"Why not trap the deer and then send them either to Up State Michigan or another part of Ohio?"
Because other parts of Ohio have even more deer. Maybe someone in eastern Ohio is saying send the deer to northwest Ohio.
2003 ODNR release :
Deer densities vary widely across Ohio. East-central and southeastern Ohio densities are between 25 to 35 deer per square mile. Densities are much lower in agricultural areas of central and western Ohio, about 5 to 10 deer per square mile.
I'm assuming Ottawa Hills residents won't mind paying more taxes for someone to live trap deer and transport them hundreds of miles away, assuming they can find some place to take the deer.
2007 Our Ohio magazine article titled it’s time for more ‘deerly’ departed :
Part of the problem is we have too much of a good thing. Ohio’s current deer herd is estimated at 600,000. Just 20 years ago, we had 150,000.
Making things worse, the herd has grown while open space has shrunk. As we turn their habitat into housing tracts, we’re forcing the deer onto freeways and farms.
If 600,000 are too many, what’s a better number? 250,000 would be good, according to Ohio Farm Bureau delegates. The problem has been growing for years with no resolution in sight, creating a frustrating and unacceptable situation for farmers.
In 2005, 27,000 Ohio drivers saw, up close, what a deer in the headlights really looks like. Those car-deer collisions carried a cost of $71 million. Deer damage to crops, timber and nursery plants cost farm families additional millions. One Farm Bureau member has documented $70,000 in personal losses, likely an extreme, but indicative of the problem. A Cornell University study said that nationally, deer do more than $2 billion in damage every year.
There are people who don’t condone hunting at all. But this is not a debate over whether we manage the deer herd; it’s a debate over how we do it. This conversation belongs to farmers, hunters, wildlife officials and others who understand that hunting is an acceptable, even preferred wildlife management tool.
It’s not the time to allow an important public policy debate to be sidetracked, even stolen by proponents of extreme beliefs and values. We can hold the argument over whether “animals are people too” some other time.
2008 Columbus Dispatch article :
By 1904, after decades of unlimited hunting, the white-tailed deer was wiped out in Ohio. What a difference a century makes. State wildlife officials say Ohio has at least 700,000 deer. That estimate doesn't include thousands living in metro parks, suburban areas and city fringes.
Officials say that many deer in Ohio damage crops, slow new forest growth and cause auto accidents. So the state now drafts plans to winnow Ohio's deer population through hunting. This year, a record 250,000 deer are expected to be killed. Despite this annual thinning, the total remains steady year to year.
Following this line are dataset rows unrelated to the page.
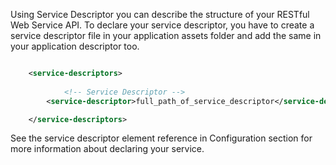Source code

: Using Service Descriptor you can describe the structure of your RESTful Web Service API. To declare your service descriptor, you have to create a service descriptor file in your application assets folder and add the same in your application descriptor too.

```xml

    <service-descriptors>
	
            <!-- Service Descriptor -->
        <service-descriptor>full_path_of_service_descriptor</service-descriptor>

    </service-descriptors>

```

See the service descriptor element reference in Configuration section for more information about declaring your service.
Tonkovich and Petit said deer coexist well with nature when there are 15 to 20 per square mile of habitat. Petit said that when deer exceed that population density, they begin to overgraze, killing out wildflowers and tree seedlings.
That leaves fewer habitats for other animals, including ground- and shrub-nesting birds such as hooded warblers, wood thrush and Acadian flycatchers. It also affects a forest's ability to replace older, dying trees with new growth, Tonkovich said.
The Ohio Department of Natural Resources estimates that deer exceed 25 per square mile in 23 Ohio counties, primarily in the east and southeast. Cuyahoga Valley National Park has 45 to 50 deer per square mile.
Ohio's deer population:
Nov 29, 2009 Columbus dispatch article :
... the 2008-09 harvest was large enough to affect this year's deer population, which fell from an estimated 700,000 in September 2008 to about 650,000 in September 2009.
Dec 1, 2009 Ohio DNR press release
Ohio hunters had near ideal weather for the opening day of deer-gun season. Hunters took 33,607 white-tailed deer on Monday.
Counties reporting the highest numbers of deer checked on Monday included Tuscarawas-1,763, Harrison-1,374, Coshocton-1,353, Guernsey-1,284, Licking-1,182, Holmes-1,165, Washington-1,010, Athens-925, Ashtabula-836, and Muskingum-799.
Combining the results of Monday's harvest with those from the early muzzleloader season, the first six weeks of archery season and the recent youth deer-gun season, a preliminary total of 97,371 deer have been killed so far this deer hunting season. That number compares to 95,074 harvested last year at this time. In all, hunters took a total of 252,017 deer during all of last year's hunting seasons.
Approximately 420,000 hunters are expected to participate in the statewide deer-gun season. Ohio's deer population was estimated to be 650,000 prior to the start of the fall hunting seasons.
The white-tailed deer is the most popular game animal in Ohio, frequently pursued by generations of hunters. Ohio ranks 8th nationally in annual hunting-related sales and 10th in the number of jobs associated with the hunting-related industry. Each year, hunting has a $859 million economic impact in Ohio through the sale of equipment, fuel, food, lodging and more.